Print the listing from its top line through the line containing "npm install color-palette-extractor", nothing more, and leave out the pictures.

EXTRACTED RECORDS:
-.-.-

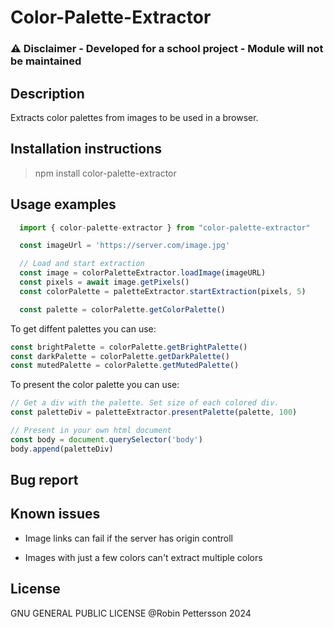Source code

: # Color-Palette-Extractor
### ⚠️ Disclaimer - Developed for a school project - Module will not be maintained

## Description
Extracts color palettes from images to be used in a browser.


## Installation instructions
 > npm install color-palette-extractor

## Usage examples

```javascript
  import { color-palette-extractor } from "color-palette-extractor"

  const imageUrl = 'https://server.com/image.jpg'

  // Load and start extraction
  const image = colorPaletteExtractor.loadImage(imageURL)
  const pixels = await image.getPixels()
  const colorPalette = paletteExtractor.startExtraction(pixels, 5)

  const palette = colorPalette.getColorPalette()
```
To get diffent palettes you can use:

```javascript
const brightPalette = colorPalette.getBrightPalette()
const darkPalette = colorPalette.getDarkPalette()
const mutedPalette = colorPalette.getMutedPalette()
```

To present the color palette you can use:

```javascript
// Get a div with the palette. Set size of each colored div.
const paletteDiv = paletteExtractor.presentPalette(palette, 100)

// Present in your own html document
const body = document.querySelector('body')
body.append(paletteDiv)
```

## Bug report

## Known issues
- Image links can fail if the server has origin controll

- Images with just a few colors can't extract multiple colors

## License
GNU GENERAL PUBLIC LICENSE
@Robin Pettersson 2024


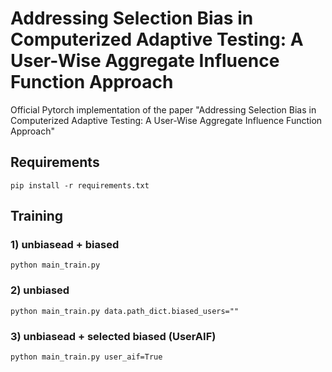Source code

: # Addressing Selection Bias in Computerized Adaptive Testing: A User-Wise Aggregate Influence Function Approach
Official Pytorch implementation of the paper "Addressing Selection Bias in Computerized Adaptive Testing: A User-Wise Aggregate Influence Function Approach"
## Requirements
``` 
pip install -r requirements.txt
``` 

## Training 
### 1) unbiasead + biased
``` 
python main_train.py
``` 
### 2) unbiased 
``` 
python main_train.py data.path_dict.biased_users=""
``` 

### 3) unbiasead + selected biased (UserAIF)
``` 
python main_train.py user_aif=True
``` 


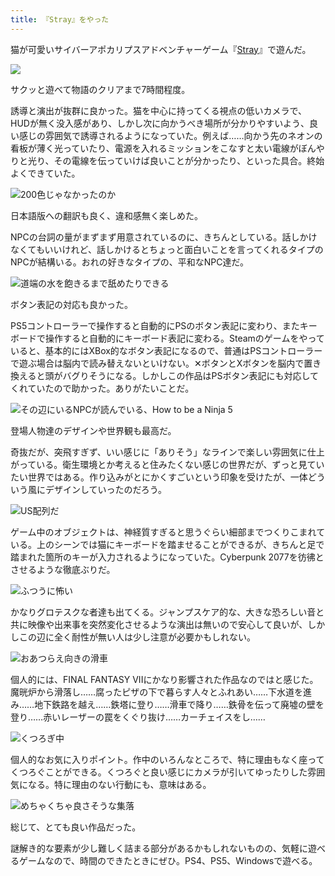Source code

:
 ```yaml
---
title: 『Stray』をやった
---
```

猫が可愛いサイバーアポカリプスアドベンチャーゲーム『[Stray](https://store.steampowered.com/app/1332010/Stray/?l=japanese)』で遊んだ。

![](https://lh6.googleusercontent.com/vroeq5_HuqBwCNc0ZWch5_5yAZl8dLikrZJX5Wa9YKjEY9mZLirOVLLIYNVEN4X-U-BevLbxKckrWRN47mx9m1aD4p5sjY2p3mMWWMHQ6mdXZbm9lv3JJHZ_LoUoddaCBs_Mj5XfF3nOQtWYC6ojJ1pNQqz99XQjiCmDTq2tRA6jVlTU-coFA1MsyRafiQ)

サクッと遊べて物語のクリアまで7時間程度。

誘導と演出が抜群に良かった。猫を中心に持ってくる視点の低いカメラで、HUDが無く没入感があり、しかし次に向かうべき場所が分かりやすいよう、良い感じの雰囲気で誘導されるようになっていた。例えば……向かう先のネオンの看板が薄く光っていたり、電源を入れるミッションをこなすと太い電線がぼんやりと光り、その電線を伝っていけば良いことが分かったり、といった具合。終始よくできていた。

![](https://lh5.googleusercontent.com/d9AXuh2xhsw1aUJD53Cfs2H4sMtlalk_5OZhfNTc93cIJKI7oOi7KuPSrzFVs_2s0b-uwEc5DGMROisvq4hZ8s-9CSe7zYAUbm9GLGtUZ4wuLlaM4iKjr2dLRVmKoWm0igfXuDTawV1p_B_R9_cHGsPmTHSMLN90r2syLhbNuDHubJrP-I_iZIviBkRpVA "200色じゃなかったのか")

日本語版への翻訳も良く、違和感無く楽しめた。

NPCの台詞の量がまずまず用意されているのに、きちんとしている。話しかけなくてもいいけれど、話しかけるとちょっと面白いことを言ってくれるタイプのNPCが結構いる。おれの好きなタイプの、平和なNPC達だ。

![](https://lh4.googleusercontent.com/H4wOCOwbEKin0Et1YQV8qUhhDgTiW3U3Vpf6KvgpLGEV1sSoWykWBG7WB7DoSuWI5T45IGheQknmqQ62-MkCkBgIUIeEXqGdHl4rWIwsU4Frc-hLixkj4JfECuO27Yl-RdmEYTvDOpz-N9t27SQDpcrluXs3t7b-jsfUkNMNQmit5JEYn9QAL9DvTfdPyQ "道端の水を飽きるまで舐めたりできる")

ボタン表記の対応も良かった。

PS5コントローラーで操作すると自動的にPSのボタン表記に変わり、またキーボードで操作すると自動的にキーボード表記に変わる。Steamのゲームをやっていると、基本的にはXBox的なボタン表記になるので、普通はPSコントローラーで遊ぶ場合は脳内で読み替えないといけない。✕ボタンとXボタンを脳内で置き換えると頭がバグりそうになる。しかしこの作品はPSボタン表記にも対応してくれていたので助かった。ありがたいことだ。

![](https://lh4.googleusercontent.com/-Hh4GA3rt2-Ea0dPSS5FGiha4KRqHDl5sg3VaEMka4VjDzJGEKg_AGIqwVj0YleKtBCqUGjmkKCVzotUpu8yPN9e84miu9F7Y4_OllIr-kLBw4lV2OqTFYkx_vmZu1O0Ydt3NVffrnqoa9WsBC9Nzjin7oJRuNSja3jX88WHx04E6ipmt5O2ZTKbhPK_Pw "その辺にいるNPCが読んでいる、How to be a Ninja 5")

登場人物達のデザインや世界観も最高だ。

奇抜だが、突飛すぎず、いい感じに「ありそう」なラインで楽しい雰囲気に仕上がっている。衛生環境とか考えると住みたくない感じの世界だが、ずっと見ていたい世界ではある。作り込みがとにかくすごいという印象を受けたが、一体どういう風にデザインしていったのだろう。

![](https://lh5.googleusercontent.com/FoMXvMp3YD5CHIqwHVJnc70W7vQSKiFnBTWJbe2wFWVz4hC6hi5U_sIhbc2r21ULJCY5MTRjki4dl_JvWFKb5i-_xvzDl9TQWfcHX6o_WUVzisqaMcT7vrDYUYfB9VWS-X11Wa-a6frwhA3DIW0k0w3XBq8vRTIMroYSn0ZOp6QzyvBROzasaYbfxABTcQ "US配列だ")

ゲーム中のオブジェクトは、神経質すぎると思うぐらい細部までつくりこまれている。上のシーンでは猫にキーボードを踏ませることができるが、きちんと足で踏まれた箇所のキーが入力されるようになっていた。Cyberpunk 2077を彷彿とさせるような徹底ぶりだ。

![](https://lh5.googleusercontent.com/ArGExuHVYWKnNnSc8OfTgmfGCFNOeKGh2FVe4_cfWaSUiGxnLSpF59VsIMGK-smlH8-Ytt6z6UTXcQlwvwgazWAzKUuqAcmls1UkrEvM9B6W27R42l4rkFzIVVPqvr4k5ik-bf91F6mAYb69WU_JyBFwKr73L5zY1LOeB7bhfHYppnMtDsWbEbui6UBFUw "ふつうに怖い")

かなりグロテスクな者達も出てくる。ジャンプスケア的な、大きな恐ろしい音と共に映像や出来事を突然変化させるような演出は無いので安心して良いが、しかしこの辺に全く耐性が無い人は少し注意が必要かもしれない。

![](https://lh4.googleusercontent.com/8OiRNSzx4ltUuqqgNsy7QN3ICGlHaMDc_q3tBcIeQFdHPoheC81HDt15la_4lwQDiHWVSnpigpbGZiw7N7XIy5J2rs-UqH1MXa6wvcTJqwJtLqTwE48BpGhB0r9Y674n570an4FvTWmbvy5qi3SbL-YSW3q1ZY6K-mAcMe1_ZgBXGSQFDIsXSR5SwSRnxw "おあつらえ向きの滑車")

個人的には、FINAL FANTASY VIIにかなり影響された作品なのではと感じた。魔晄炉から滑落し……腐ったピザの下で暮らす人々とふれあい……下水道を進み……地下鉄路を越え……鉄塔に登り……滑車で降り……鉄骨を伝って廃墟の壁を登り……赤いレーザーの罠をくぐり抜け……カーチェイスをし……

![](https://lh4.googleusercontent.com/LGagYhBEAsK6D3d7yW3y0UF5nBNliaXvPwIjpDGmmzSCf7CQpD99XgczHUHUL51xk3fGpJDW-YyXHjstfhpAjgR5Mb5giKHz1UJv2_zNTyY2ojQ18PwzIquFoP3M09Ed97PfS2o_qlVlFHPTe5OYlUhTYbGFoAsmXdsnuA56-qjsju6t7wzXverin51NOQ "くつろぎ中")

個人的なお気に入りポイント。作中のいろんなところで、特に理由もなく座ってくつろぐことができる。くつろぐと良い感じにカメラが引いてゆったりした雰囲気になる。特に理由のない行動にも、意味はある。

![](https://lh6.googleusercontent.com/mV8Pu3xZjkj9Wh69HNJzTnx8d1wf3nj5ExKm8SymsHmq4u2hUOJ5VhL0Y-j7CJOVbD3QEkM6_yO_sn4mCCeiM8rrb_sZ79DTkQn4WMqMvHNQDOFjGCFhstpFBfcgVqZnEcQVHChU6NizfXPaCF7njE45BMhsjFVJdzW169tiR9dNiX-IoyFLyKk8V0dEfA "めちゃくちゃ良さそうな集落")

総じて、とても良い作品だった。

謎解き的な要素が少し難しく詰まる部分があるかもしれないものの、気軽に遊べるゲームなので、時間のできたときにぜひ。PS4、PS5、Windowsで遊べる。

-.-.-

TASK RESPONSE:
Source code

: # Color-Palette-Extractor
### ⚠️ Disclaimer - Developed for a school project - Module will not be maintained

## Description
Extracts color palettes from images to be used in a browser.


## Installation instructions
 > npm install color-palette-extractor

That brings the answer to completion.